- **EXERCISE DIRECTIONS**:
For the entries that follow, report how many lines include the word "including" and add nothing.

/---

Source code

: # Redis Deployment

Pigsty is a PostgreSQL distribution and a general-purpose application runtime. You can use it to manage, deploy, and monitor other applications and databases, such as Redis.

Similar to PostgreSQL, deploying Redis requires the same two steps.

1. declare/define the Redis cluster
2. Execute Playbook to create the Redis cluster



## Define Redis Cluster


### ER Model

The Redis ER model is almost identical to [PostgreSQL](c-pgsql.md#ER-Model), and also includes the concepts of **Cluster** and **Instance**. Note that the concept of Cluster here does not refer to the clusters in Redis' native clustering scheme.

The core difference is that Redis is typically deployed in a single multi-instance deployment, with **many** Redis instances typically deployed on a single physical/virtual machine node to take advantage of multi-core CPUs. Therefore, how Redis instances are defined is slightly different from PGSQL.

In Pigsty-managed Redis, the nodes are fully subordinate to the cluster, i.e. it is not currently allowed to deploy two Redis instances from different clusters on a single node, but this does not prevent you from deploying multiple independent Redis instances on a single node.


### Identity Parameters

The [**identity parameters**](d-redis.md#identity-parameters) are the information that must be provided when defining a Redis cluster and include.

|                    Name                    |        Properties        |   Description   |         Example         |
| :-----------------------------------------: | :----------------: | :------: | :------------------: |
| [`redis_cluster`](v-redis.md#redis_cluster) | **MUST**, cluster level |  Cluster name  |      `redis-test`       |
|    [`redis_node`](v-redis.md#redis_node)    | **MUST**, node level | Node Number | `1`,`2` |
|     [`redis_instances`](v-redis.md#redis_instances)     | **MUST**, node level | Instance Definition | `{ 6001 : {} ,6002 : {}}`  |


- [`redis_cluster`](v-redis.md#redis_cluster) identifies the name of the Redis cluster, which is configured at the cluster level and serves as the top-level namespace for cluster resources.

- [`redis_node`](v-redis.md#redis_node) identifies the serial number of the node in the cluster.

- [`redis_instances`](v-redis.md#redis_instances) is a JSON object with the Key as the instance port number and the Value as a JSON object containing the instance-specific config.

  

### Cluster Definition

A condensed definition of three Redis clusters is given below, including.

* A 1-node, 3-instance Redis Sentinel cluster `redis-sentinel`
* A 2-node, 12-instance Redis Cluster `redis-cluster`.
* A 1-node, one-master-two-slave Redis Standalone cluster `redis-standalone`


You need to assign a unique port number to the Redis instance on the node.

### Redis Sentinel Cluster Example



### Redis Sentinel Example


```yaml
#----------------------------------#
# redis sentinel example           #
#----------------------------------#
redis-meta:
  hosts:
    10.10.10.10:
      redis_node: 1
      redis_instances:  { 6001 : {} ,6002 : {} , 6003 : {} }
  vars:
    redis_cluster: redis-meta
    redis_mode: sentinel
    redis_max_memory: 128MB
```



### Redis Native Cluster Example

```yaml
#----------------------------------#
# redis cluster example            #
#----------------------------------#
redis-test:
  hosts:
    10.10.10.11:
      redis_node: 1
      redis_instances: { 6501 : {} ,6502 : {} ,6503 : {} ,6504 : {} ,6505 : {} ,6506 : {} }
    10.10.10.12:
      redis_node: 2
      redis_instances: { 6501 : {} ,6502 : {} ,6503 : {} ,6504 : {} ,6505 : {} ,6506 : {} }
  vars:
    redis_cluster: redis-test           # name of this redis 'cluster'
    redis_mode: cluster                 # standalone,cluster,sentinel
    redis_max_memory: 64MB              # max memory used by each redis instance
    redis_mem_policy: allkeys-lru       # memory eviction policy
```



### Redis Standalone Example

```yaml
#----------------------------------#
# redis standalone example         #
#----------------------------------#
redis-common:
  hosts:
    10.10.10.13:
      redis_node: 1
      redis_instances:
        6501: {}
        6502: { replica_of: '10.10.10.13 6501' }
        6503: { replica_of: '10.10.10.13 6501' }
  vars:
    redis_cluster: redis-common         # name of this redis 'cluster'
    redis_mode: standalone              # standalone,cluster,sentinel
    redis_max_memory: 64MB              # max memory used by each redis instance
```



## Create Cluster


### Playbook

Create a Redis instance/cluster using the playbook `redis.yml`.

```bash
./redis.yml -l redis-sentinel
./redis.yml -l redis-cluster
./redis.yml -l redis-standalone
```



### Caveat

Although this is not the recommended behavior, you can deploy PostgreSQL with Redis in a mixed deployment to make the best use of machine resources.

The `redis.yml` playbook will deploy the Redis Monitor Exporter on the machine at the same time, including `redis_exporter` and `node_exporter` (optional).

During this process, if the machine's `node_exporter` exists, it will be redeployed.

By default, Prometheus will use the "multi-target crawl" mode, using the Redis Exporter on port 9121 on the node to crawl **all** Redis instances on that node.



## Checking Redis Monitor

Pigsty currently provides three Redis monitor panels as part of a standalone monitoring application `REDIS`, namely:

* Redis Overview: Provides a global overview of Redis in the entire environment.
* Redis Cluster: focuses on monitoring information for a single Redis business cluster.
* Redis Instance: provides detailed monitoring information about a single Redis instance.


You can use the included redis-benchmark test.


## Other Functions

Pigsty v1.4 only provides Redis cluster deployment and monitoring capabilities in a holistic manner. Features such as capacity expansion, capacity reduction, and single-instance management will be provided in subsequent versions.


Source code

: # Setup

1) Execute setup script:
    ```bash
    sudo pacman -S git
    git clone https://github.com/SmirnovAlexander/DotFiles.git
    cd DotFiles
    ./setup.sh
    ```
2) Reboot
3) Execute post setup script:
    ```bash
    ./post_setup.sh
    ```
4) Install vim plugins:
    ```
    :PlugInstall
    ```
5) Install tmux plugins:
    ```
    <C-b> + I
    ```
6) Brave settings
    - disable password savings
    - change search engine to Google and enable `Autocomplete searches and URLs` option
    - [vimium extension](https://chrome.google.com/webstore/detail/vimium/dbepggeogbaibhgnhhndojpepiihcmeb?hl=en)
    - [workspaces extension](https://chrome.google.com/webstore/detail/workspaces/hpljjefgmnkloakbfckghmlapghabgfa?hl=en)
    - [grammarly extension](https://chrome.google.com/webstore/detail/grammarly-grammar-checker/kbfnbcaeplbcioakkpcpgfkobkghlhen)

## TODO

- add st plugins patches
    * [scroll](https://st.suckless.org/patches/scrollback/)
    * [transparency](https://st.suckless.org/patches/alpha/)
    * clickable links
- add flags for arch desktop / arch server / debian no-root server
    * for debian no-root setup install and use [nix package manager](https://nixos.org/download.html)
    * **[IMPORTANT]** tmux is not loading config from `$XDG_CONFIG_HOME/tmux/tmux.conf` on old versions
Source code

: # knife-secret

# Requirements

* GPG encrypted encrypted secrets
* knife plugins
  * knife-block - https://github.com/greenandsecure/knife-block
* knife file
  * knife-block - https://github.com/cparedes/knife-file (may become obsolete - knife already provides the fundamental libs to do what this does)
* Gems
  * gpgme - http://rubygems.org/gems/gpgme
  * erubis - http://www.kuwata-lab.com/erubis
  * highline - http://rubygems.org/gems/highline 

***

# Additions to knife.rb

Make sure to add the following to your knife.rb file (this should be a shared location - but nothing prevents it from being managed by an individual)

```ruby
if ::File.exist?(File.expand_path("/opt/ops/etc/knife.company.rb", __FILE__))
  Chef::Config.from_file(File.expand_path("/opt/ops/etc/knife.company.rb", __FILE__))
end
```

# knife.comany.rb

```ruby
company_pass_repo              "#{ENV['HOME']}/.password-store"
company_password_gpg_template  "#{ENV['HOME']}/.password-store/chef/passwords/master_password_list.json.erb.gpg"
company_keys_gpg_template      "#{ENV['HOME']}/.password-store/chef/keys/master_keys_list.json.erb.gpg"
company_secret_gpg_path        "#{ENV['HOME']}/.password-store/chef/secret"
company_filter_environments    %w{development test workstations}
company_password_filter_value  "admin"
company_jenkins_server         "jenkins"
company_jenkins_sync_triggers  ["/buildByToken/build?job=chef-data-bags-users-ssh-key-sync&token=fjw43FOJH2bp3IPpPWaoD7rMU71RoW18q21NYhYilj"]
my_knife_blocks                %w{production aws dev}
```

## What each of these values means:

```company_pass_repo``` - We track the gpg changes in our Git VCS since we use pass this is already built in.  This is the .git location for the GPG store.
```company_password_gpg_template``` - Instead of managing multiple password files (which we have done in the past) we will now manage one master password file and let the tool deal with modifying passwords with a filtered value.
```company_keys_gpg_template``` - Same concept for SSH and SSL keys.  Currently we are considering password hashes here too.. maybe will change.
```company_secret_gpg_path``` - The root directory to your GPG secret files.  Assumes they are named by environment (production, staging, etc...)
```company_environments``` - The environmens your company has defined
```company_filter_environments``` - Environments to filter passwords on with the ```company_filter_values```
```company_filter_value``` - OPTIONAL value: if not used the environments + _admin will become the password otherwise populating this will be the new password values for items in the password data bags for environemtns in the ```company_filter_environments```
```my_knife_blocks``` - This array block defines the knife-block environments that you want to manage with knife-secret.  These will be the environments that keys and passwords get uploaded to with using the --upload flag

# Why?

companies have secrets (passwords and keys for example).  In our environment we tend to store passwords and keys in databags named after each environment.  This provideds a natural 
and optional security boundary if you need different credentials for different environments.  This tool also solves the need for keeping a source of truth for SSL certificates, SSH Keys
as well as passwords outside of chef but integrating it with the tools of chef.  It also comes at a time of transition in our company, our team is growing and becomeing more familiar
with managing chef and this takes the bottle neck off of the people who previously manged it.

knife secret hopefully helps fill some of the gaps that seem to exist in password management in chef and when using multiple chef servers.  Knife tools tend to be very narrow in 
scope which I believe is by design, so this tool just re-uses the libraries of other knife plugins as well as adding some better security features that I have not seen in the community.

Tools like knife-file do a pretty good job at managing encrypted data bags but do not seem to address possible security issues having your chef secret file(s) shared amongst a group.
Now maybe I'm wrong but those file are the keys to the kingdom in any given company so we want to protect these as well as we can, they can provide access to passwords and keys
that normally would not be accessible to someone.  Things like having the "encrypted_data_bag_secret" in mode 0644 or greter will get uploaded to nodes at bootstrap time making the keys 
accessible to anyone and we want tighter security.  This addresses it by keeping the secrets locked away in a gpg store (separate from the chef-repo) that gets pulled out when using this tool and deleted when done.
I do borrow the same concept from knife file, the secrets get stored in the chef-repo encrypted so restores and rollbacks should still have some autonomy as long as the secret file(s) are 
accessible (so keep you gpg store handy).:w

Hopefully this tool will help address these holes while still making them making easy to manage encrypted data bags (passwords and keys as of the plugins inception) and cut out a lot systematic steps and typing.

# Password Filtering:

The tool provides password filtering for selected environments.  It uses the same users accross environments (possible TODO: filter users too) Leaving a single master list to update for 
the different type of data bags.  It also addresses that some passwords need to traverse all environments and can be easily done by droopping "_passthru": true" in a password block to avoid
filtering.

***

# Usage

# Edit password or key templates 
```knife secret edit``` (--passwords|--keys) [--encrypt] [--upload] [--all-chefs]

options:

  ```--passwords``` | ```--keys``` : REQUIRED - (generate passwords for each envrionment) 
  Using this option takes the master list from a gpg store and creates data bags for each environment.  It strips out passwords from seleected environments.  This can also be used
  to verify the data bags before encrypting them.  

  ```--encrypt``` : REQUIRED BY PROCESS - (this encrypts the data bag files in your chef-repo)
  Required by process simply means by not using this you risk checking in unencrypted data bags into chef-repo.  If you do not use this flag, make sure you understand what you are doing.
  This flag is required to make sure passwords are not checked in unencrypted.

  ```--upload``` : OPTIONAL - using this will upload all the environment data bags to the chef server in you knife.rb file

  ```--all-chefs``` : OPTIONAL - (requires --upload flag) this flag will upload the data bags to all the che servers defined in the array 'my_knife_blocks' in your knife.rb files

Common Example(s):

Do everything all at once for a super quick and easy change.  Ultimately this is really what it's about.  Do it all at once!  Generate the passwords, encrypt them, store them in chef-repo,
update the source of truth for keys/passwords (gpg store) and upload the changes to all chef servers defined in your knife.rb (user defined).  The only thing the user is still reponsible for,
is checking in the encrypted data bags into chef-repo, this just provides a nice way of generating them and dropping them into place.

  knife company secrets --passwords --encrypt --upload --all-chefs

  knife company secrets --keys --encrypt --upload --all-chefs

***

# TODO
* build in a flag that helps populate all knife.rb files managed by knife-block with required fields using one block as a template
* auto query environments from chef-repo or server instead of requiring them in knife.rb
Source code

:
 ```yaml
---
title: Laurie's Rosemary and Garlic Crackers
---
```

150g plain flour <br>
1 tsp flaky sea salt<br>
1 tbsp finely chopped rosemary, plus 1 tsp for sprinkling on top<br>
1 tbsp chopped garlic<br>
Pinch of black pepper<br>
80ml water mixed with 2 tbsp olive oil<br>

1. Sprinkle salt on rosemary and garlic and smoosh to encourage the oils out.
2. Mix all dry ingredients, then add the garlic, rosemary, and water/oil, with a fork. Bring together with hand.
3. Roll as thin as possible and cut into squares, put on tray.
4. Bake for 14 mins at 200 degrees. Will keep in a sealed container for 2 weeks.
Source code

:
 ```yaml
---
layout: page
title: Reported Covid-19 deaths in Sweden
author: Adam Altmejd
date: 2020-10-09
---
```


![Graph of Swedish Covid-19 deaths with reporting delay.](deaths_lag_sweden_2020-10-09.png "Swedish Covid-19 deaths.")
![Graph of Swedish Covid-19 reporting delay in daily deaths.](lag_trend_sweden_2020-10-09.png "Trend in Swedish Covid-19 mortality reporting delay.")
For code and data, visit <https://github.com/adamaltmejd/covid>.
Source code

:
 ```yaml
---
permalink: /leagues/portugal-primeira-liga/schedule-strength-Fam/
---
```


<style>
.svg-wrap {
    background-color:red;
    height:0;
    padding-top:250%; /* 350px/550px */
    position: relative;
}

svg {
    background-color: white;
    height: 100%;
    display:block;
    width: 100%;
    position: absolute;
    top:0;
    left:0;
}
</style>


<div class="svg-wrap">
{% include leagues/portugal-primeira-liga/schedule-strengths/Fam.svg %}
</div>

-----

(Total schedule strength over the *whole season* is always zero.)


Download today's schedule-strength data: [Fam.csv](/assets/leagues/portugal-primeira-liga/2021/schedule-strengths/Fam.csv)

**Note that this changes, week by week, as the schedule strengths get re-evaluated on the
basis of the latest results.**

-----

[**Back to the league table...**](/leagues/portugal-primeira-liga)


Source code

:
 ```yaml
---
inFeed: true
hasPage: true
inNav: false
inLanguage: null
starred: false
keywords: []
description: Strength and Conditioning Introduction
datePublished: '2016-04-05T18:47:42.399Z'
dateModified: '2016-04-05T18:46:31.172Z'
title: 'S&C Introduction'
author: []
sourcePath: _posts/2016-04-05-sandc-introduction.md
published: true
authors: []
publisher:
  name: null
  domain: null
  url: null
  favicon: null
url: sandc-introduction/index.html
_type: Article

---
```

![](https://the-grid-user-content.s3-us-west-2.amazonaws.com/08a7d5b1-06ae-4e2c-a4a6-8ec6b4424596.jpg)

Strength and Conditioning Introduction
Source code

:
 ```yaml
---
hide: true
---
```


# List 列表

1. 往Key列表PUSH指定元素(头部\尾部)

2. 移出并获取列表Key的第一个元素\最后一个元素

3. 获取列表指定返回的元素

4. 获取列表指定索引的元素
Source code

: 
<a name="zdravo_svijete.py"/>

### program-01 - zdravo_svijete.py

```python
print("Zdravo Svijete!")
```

\---

- **EXERCISE ANSWER**:
2